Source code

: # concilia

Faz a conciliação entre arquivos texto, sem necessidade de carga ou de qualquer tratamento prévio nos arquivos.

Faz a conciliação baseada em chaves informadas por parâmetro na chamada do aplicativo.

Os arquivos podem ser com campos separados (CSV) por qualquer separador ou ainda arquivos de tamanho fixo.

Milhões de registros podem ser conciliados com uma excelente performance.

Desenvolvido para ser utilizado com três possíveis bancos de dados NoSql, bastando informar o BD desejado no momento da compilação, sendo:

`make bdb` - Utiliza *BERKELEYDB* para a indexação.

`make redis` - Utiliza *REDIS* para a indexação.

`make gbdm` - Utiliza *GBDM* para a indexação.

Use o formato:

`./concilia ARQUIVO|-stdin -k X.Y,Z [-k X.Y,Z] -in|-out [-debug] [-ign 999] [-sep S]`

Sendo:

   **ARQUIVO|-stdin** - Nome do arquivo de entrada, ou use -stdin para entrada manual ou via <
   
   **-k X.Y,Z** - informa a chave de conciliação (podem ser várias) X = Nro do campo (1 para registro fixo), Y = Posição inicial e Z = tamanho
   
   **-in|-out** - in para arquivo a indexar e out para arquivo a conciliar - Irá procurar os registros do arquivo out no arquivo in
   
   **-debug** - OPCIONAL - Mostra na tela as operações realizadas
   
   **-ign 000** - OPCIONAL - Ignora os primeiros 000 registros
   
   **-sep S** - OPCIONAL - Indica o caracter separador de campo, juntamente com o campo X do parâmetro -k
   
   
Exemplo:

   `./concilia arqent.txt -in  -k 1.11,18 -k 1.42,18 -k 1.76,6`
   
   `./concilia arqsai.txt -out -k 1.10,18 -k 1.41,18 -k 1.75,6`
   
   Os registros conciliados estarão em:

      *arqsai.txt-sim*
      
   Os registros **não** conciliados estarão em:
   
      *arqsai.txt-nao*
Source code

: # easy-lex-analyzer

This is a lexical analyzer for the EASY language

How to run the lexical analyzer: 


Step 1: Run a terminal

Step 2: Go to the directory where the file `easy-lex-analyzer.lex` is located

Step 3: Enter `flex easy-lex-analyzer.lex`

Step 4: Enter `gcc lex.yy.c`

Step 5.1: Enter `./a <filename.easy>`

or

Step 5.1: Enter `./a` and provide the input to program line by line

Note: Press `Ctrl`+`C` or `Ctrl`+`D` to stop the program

▶ [To do]
The records above need to be written out again. Keep them exact.

▶ [Finished exercise]
Source code

: # concilia

Faz a conciliação entre arquivos texto, sem necessidade de carga ou de qualquer tratamento prévio nos arquivos.

Faz a conciliação baseada em chaves informadas por parâmetro na chamada do aplicativo.

Os arquivos podem ser com campos separados (CSV) por qualquer separador ou ainda arquivos de tamanho fixo.

Milhões de registros podem ser conciliados com uma excelente performance.

Desenvolvido para ser utilizado com três possíveis bancos de dados NoSql, bastando informar o BD desejado no momento da compilação, sendo:

`make bdb` - Utiliza *BERKELEYDB* para a indexação.

`make redis` - Utiliza *REDIS* para a indexação.

`make gbdm` - Utiliza *GBDM* para a indexação.

Use o formato:

`./concilia ARQUIVO|-stdin -k X.Y,Z [-k X.Y,Z] -in|-out [-debug] [-ign 999] [-sep S]`

Sendo:

   **ARQUIVO|-stdin** - Nome do arquivo de entrada, ou use -stdin para entrada manual ou via <
   
   **-k X.Y,Z** - informa a chave de conciliação (podem ser várias) X = Nro do campo (1 para registro fixo), Y = Posição inicial e Z = tamanho
   
   **-in|-out** - in para arquivo a indexar e out para arquivo a conciliar - Irá procurar os registros do arquivo out no arquivo in
   
   **-debug** - OPCIONAL - Mostra na tela as operações realizadas
   
   **-ign 000** - OPCIONAL - Ignora os primeiros 000 registros
   
   **-sep S** - OPCIONAL - Indica o caracter separador de campo, juntamente com o campo X do parâmetro -k
   
   
Exemplo:

   `./concilia arqent.txt -in  -k 1.11,18 -k 1.42,18 -k 1.76,6`
   
   `./concilia arqsai.txt -out -k 1.10,18 -k 1.41,18 -k 1.75,6`
   
   Os registros conciliados estarão em:

      *arqsai.txt-sim*
      
   Os registros **não** conciliados estarão em:
   
      *arqsai.txt-nao*
Source code

: # easy-lex-analyzer

This is a lexical analyzer for the EASY language

How to run the lexical analyzer: 


Step 1: Run a terminal

Step 2: Go to the directory where the file `easy-lex-analyzer.lex` is located

Step 3: Enter `flex easy-lex-analyzer.lex`

Step 4: Enter `gcc lex.yy.c`

Step 5.1: Enter `./a <filename.easy>`

or

Step 5.1: Enter `./a` and provide the input to program line by line

Note: Press `Ctrl`+`C` or `Ctrl`+`D` to stop the program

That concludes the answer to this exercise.